The Daily Victim Redesign Is Cruising Smoothly … like a Missile.
“Outsourcing,” Fargo told me. “Outsourcing is the key.” He pointed to some wall diagrams showing the navigation of a website easily hundreds of pages deep, with enough back-end software to run Amazon.com. “It may look like an ambitious eight-month development schedule, but I’m aiming to trim it down to six.”
Since returning from Vegas, Fargo had been a non-stop flurry of activity getting the Daily Victim site ready for a relaunch. Most of said activities, to my mind, were pointless. “Isn’t this just a daily comedy site?” I asked, timidly. “And you already have a new artist…”
Fargo sniffed a marker deeply before answering. “This is not merely a daily gaming comedy site. It’s the voice of a generation. OUR generation! Yours and mine. And their cousins. The new Daily Victim website will be a masterpiece of electronical engineering and datalistic manipulation.” He rose to his feet to pound on the desk. “To speed development of this comedy monstrousity, I’ve followed the latest trends and outsourced the engineering tasks to …” – he paused to look it up – “‘Surinam.’ Wherever that is. Frankly I don’t speak the language of Surinam, presumably Surinamian, but they had the best rates. The weekly conference calls we have are understandably confusing, but by shouting loudly I think I’ve bridged the communication gap and judging by how much they’ve withdrawn from my credit cards, we are ahead of schedule!”

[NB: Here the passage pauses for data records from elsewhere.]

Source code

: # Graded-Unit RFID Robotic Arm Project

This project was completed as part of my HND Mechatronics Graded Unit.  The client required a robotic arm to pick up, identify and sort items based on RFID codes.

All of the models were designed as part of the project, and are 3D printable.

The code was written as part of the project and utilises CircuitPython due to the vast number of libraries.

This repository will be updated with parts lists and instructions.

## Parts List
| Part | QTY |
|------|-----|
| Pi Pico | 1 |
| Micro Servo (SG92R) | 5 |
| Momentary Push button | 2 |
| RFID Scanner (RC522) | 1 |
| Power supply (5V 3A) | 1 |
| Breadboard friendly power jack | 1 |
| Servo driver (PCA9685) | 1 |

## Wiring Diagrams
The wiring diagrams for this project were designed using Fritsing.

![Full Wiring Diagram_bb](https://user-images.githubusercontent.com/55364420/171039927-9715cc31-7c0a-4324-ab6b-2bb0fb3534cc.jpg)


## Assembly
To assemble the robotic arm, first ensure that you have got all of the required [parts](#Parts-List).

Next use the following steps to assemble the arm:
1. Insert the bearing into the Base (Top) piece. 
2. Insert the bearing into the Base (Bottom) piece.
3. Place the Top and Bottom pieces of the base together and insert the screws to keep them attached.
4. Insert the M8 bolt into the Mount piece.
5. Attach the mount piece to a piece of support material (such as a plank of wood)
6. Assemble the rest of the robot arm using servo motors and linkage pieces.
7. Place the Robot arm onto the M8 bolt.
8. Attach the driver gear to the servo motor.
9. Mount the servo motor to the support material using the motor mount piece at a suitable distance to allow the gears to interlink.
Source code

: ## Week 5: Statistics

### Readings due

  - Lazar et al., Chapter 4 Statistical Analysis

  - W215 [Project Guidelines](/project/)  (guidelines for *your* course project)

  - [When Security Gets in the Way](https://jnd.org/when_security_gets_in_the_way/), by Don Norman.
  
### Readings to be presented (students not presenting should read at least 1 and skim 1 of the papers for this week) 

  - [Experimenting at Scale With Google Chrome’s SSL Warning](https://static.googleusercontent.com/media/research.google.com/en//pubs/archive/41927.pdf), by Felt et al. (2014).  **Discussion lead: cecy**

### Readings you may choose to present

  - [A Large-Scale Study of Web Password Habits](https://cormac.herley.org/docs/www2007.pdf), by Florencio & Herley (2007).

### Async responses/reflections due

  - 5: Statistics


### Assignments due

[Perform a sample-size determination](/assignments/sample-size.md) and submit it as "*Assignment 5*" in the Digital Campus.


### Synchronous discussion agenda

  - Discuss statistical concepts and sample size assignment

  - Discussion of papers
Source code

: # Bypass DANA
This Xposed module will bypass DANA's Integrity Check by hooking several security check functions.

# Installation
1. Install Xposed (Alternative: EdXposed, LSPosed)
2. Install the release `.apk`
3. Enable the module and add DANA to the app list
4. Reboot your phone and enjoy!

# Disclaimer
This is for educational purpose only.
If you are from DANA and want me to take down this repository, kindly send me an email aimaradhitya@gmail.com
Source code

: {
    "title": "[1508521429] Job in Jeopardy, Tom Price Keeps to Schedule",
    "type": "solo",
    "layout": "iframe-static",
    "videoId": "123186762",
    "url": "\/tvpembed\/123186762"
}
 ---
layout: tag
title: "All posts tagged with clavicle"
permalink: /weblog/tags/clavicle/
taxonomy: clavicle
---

“This feature’s been dormant for months,” I reminded him. “Can’t you just whip something up while you redesign the page?”
“NEVER!” he bellowed, pausing to actually suck on the opened marker as you would a cigar. “I didn’t want to spoil the surprise, but you’ve pushed me to it. Allow me to unveil the awesome might that is the new Daily Victim Design.”
Fargo unfurled a massive blueprint.
“I call it the ‘Daily Victim DS,’ or ‘Dual-Screen,’” he explained. “See, there’s only so much comedy you can fit on a single page. Opening up a second screen is a whole new direction in gaming humor. It’s huge. See here, on the main screen, we’ll have incredible art, humorous writing, users rankings, and everything readers love.”
“What will the second screen be used for?” I asked.
Fargo paused and leaned closer, choosing his words carefully before answering in quiet, measured tones. “It will be filled entirely with paid advertisements.”
After a pause he added: “Blinking ones.”